:: WORK INSTRUCTION ::
Look through the material for lines with the word "Beta", and copy each one.

:: DATA SHOWN ::
=======

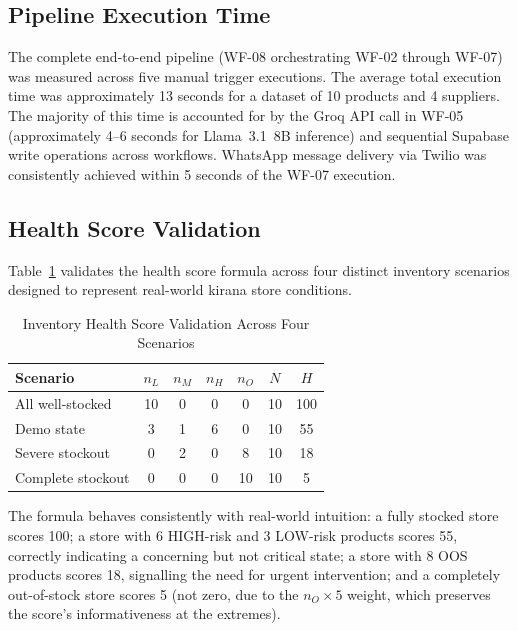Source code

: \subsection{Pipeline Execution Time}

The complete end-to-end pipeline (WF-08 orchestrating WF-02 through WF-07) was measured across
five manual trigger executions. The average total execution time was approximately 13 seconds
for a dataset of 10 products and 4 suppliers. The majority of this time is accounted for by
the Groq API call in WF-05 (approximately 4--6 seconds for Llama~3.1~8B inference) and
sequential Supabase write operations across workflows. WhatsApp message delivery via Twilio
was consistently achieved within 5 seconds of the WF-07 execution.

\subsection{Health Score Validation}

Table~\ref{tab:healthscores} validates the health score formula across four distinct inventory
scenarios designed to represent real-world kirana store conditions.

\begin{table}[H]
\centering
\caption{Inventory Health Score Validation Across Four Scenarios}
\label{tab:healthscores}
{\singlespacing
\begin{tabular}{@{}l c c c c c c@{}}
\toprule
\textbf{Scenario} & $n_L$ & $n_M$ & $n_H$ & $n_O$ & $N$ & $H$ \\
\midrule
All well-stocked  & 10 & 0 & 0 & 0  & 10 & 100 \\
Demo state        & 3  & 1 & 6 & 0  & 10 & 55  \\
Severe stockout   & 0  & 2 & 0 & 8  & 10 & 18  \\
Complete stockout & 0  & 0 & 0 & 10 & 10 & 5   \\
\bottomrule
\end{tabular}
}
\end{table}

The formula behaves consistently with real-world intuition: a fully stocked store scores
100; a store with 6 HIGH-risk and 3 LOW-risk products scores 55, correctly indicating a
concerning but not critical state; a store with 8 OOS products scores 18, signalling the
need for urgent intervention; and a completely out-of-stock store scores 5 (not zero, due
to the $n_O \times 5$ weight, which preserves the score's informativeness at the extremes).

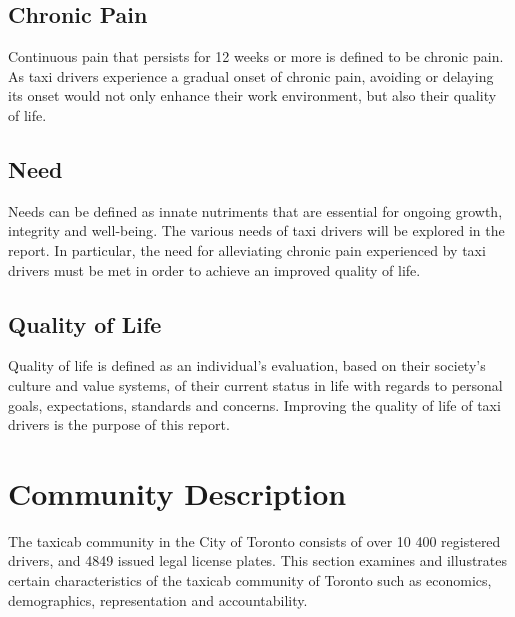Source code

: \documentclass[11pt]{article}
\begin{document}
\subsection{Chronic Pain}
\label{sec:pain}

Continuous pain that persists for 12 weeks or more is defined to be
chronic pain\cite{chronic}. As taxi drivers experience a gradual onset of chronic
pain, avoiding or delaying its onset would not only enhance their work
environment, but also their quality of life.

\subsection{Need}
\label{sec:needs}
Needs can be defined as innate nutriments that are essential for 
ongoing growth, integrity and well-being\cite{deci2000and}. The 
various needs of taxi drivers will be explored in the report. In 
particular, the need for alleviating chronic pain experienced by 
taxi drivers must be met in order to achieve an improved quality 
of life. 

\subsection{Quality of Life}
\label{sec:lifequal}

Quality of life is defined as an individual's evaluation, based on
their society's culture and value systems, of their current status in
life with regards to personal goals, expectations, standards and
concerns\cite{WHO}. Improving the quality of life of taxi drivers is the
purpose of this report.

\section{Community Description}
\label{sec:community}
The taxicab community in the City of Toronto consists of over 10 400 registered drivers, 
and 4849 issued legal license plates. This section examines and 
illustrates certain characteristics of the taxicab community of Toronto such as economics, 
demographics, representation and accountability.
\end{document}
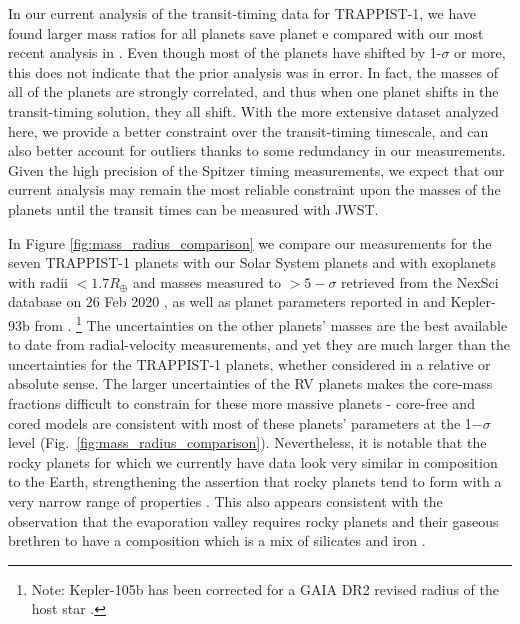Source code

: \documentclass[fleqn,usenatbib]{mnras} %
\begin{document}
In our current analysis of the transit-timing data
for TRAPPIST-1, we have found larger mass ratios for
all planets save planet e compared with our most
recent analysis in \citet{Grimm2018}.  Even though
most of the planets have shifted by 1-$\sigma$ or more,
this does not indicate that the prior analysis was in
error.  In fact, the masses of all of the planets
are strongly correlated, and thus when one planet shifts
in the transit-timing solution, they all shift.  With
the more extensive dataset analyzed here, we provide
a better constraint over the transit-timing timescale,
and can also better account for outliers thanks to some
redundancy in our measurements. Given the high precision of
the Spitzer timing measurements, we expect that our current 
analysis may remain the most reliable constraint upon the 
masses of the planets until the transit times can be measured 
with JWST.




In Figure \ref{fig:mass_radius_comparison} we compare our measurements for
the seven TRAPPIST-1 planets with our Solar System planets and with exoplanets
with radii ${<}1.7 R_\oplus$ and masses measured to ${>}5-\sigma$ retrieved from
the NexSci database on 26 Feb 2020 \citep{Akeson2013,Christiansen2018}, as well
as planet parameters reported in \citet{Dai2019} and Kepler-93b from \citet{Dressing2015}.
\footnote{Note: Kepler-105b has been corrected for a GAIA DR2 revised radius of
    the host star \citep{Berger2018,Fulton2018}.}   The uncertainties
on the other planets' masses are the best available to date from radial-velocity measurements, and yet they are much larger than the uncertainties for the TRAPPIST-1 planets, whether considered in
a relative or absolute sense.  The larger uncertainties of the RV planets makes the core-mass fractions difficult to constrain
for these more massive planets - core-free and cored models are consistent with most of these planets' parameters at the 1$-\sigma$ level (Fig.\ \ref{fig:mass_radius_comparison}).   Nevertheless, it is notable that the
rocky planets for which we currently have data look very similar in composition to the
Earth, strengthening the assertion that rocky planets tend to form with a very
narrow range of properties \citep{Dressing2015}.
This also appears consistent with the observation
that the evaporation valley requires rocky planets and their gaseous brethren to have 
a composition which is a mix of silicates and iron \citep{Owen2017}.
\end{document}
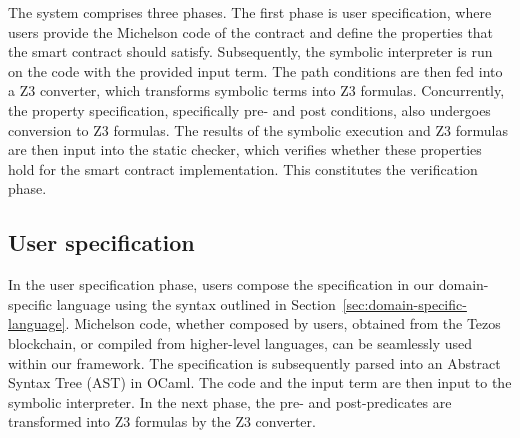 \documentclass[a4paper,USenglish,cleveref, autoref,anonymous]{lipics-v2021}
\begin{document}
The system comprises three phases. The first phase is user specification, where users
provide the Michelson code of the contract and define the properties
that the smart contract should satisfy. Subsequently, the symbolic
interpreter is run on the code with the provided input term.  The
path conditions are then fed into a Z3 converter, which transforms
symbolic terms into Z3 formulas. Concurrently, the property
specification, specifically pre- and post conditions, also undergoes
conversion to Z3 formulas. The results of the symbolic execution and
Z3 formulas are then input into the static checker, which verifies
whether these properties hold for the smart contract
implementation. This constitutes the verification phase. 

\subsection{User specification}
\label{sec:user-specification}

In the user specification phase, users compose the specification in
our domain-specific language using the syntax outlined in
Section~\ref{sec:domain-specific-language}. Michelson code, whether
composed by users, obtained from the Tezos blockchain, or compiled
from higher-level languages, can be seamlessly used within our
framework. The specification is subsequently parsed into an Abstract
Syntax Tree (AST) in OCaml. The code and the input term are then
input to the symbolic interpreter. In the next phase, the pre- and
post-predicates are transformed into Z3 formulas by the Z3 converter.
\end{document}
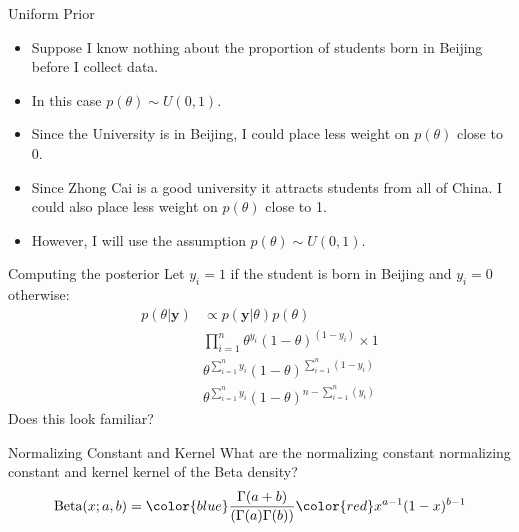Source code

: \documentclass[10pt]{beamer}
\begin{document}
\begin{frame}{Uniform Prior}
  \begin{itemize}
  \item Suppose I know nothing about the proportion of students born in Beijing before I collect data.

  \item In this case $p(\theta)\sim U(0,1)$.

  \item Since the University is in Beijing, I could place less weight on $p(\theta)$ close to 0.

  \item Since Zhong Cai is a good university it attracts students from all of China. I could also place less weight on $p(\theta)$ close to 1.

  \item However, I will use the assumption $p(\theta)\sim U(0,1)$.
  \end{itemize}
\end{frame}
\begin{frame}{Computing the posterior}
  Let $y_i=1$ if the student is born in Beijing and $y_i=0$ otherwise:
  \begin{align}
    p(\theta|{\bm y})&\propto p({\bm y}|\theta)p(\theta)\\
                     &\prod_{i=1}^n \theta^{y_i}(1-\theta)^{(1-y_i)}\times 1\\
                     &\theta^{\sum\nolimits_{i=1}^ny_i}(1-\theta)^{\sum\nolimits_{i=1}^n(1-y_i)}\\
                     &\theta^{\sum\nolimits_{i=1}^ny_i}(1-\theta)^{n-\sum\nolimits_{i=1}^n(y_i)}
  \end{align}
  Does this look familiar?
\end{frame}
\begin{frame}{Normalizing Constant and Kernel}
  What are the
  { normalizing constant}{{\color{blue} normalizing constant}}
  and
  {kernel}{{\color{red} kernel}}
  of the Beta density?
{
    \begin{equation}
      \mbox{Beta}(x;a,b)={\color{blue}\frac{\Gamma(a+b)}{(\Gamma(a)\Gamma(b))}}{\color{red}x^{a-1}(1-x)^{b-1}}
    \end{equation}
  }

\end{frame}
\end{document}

=======

:: TASK OUTPUT ::
  of the Beta density?
      \mbox{Beta}(x;a,b)={\color{blue}\frac{\Gamma(a+b)}{(\Gamma(a)\Gamma(b))}}{\color{red}x^{a-1}(1-x)^{b-1}}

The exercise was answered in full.